A month later, it was the day of my surgery. I felt strangely calm. Ironically, days earlier Angelina Jolie had gone public about her own surgery to remove her ovaries and Fallopian tubes because she carries the BRCA1 gene mutation. Like me, she wanted to ensure she didn’t get ovarian cancer so she could be there for her kids.

I had told Noah I was going to have something fixed on my insides to make me healthier. I compared it to his friends having their tonsils or adenoids removed. A good friend met me at the hospital that morning. I walked into the operating room in my blue hospital gown holding a photo of Noah. The nurse let me keep it next to me on the operating table. That’s the last thing I remember. When I woke up, the photo was still there.

In the days right afterwards, my dominant emotion was relief. I had no regrets at all. Two weeks later, with only four little scars to prove it had happened and a tiny bottle of purple hormone-replacement pills in my purse, I sat in my surgeon’s office telling jokes. He reviewed my pathology report from the cells and tissue that are routinely tested for cancer after surgery: totally normal. It seems I won the lottery after all.

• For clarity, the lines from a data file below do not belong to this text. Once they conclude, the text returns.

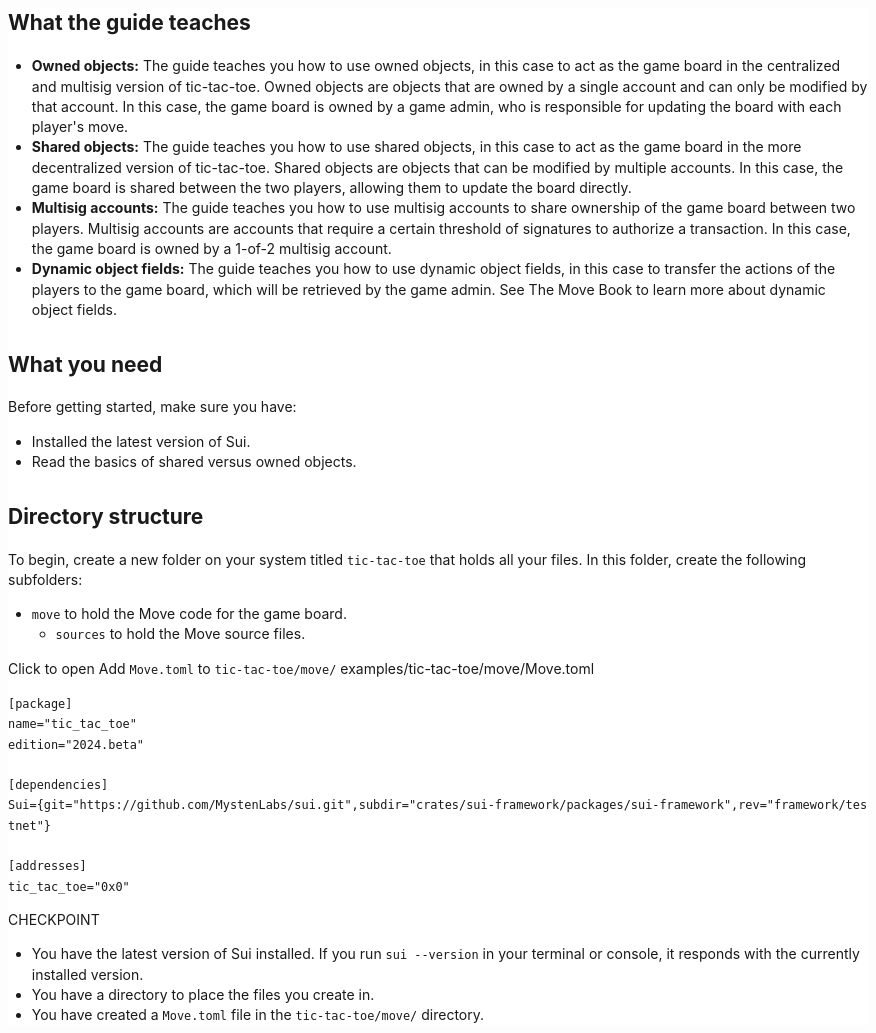 
## What the guide teaches​
  * **Owned objects:** The guide teaches you how to use owned objects, in this case to act as the game board in the centralized and multisig version of tic-tac-toe. Owned objects are objects that are owned by a single account and can only be modified by that account. In this case, the game board is owned by a game admin, who is responsible for updating the board with each player's move.
  * **Shared objects:** The guide teaches you how to use shared objects, in this case to act as the game board in the more decentralized version of tic-tac-toe. Shared objects are objects that can be modified by multiple accounts. In this case, the game board is shared between the two players, allowing them to update the board directly.
  * **Multisig accounts:** The guide teaches you how to use multisig accounts to share ownership of the game board between two players. Multisig accounts are accounts that require a certain threshold of signatures to authorize a transaction. In this case, the game board is owned by a 1-of-2 multisig account.
  * **Dynamic object fields:** The guide teaches you how to use dynamic object fields, in this case to transfer the actions of the players to the game board, which will be retrieved by the game admin. See The Move Book to learn more about dynamic object fields.


## What you need​
Before getting started, make sure you have:
  * Installed the latest version of Sui.
  * Read the basics of shared versus owned objects.


## Directory structure​
To begin, create a new folder on your system titled `tic-tac-toe` that holds all your files.
In this folder, create the following subfolders:
  * `move` to hold the Move code for the game board.
    * `sources` to hold the Move source files.


Click to open
Add `Move.toml` to `tic-tac-toe/move/`
examples/tic-tac-toe/move/Move.toml
```
[package]  
name="tic_tac_toe"  
edition="2024.beta"  
  
[dependencies]  
Sui={git="https://github.com/MystenLabs/sui.git",subdir="crates/sui-framework/packages/sui-framework",rev="framework/testnet"}  
  
[addresses]  
tic_tac_toe="0x0"  

```

CHECKPOINT
  * You have the latest version of Sui installed. If you run `sui --version` in your terminal or console, it responds with the currently installed version.
  * You have a directory to place the files you create in.
  * You have created a `Move.toml` file in the `tic-tac-toe/move/` directory.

I left the hospital—I might have been dancing—and picked up bagels from the same café. I sat on the same steps. I texted the same friends the good news, called my mother and went to pick up Noah from school.

Cancer facts:
Ovarian

  • Many ovarian cancers are diagnosed at an advanced stage, contributing to this form of cancer being the fifth leading cause of cancer-related deaths for women in North America.
  • Many women don’t have symptoms until the cancer has already spread to other organs.

Breast

  • Breast cancer remains the most common cancer in women.
  • Approximately five to 10 percent of all breast cancers are hereditary.
  • Breast cancer risk increases with age.
  • Risk factors include having the BRCA1 or BRCA2 gene mutation, a strong family history of breast cancer and a personal history of breast cancer.
  • Men can also get breast cancer, although the risk is quite low.

Numbers game:

  • The statistics fluctuate because more information is constantly becoming available, but here’s the latest from the National Cancer Institute:
  • 55-65% of women who inherit a harmful brca1 mutation will develop breast cancer by age 70.
  • Around 45% of women who inherit a harmful brca2 mutation will develop breast cancer by age 70.
  • 39% of women who inherit a harmful brca1 mutation will develop ovarian cancer by age 70.
  • 17% of women who inherit a harmful brca2 mutation will develop ovarian cancer by age 70.

Genetic Testing 101:

  • In Canada, genetic testing is done through hereditary familial cancer programs. You must be at least 18 to be tested.
  • It takes about a month to get the test results.
  • In addition to Ashkenazi Jews, the U.S National Cancer Institute also mentions other ethnic populations that are at a higher risk, including Norwegian, Dutch and Icelandic peoples.
  • BRCA1 and BRCA2 gene mutations may increase the risk of other cancers, like Fallopian tube, pancreatic and, for men, prostate cancer.
  • Being tested for the BRCA1 and BRCA2 genes involves giving a blood or saliva sample.
  • In Canada, a healthcare professional (usually a genetic counsellor) determines if you’re eligible for BRCA1 and BRCA2 testing funded by your provincial healthcare, based on criteria like ethnic background and a family history of breast or ovarian cancer.

A family history to suggest high risk will include at least one of the following:

  • You or a family member diagnosed with breast cancer before the age of 50 or ovarian cancer at any age.
  • Two or more relatives on the same side of your family diagnosed with either breast or ovarian cancer.
  • You or a family member diagnosed with breast and ovarian cancer or breast cancer in both breasts.
  • A male relative diagnosed with breast cancer.
  • Ashkenazi Jewish heritage (Jews of eastern European descent) with one or more relatives diagnosed with breast or ovarian cancer.
  • A family member with a known gene mutation in BRCA1 or BRCA2

Source: Willow: breast & hereditary cancer support

A version of this article appeared in our October 2015 issue with the headline, “Cancer Countdown”, p. 30.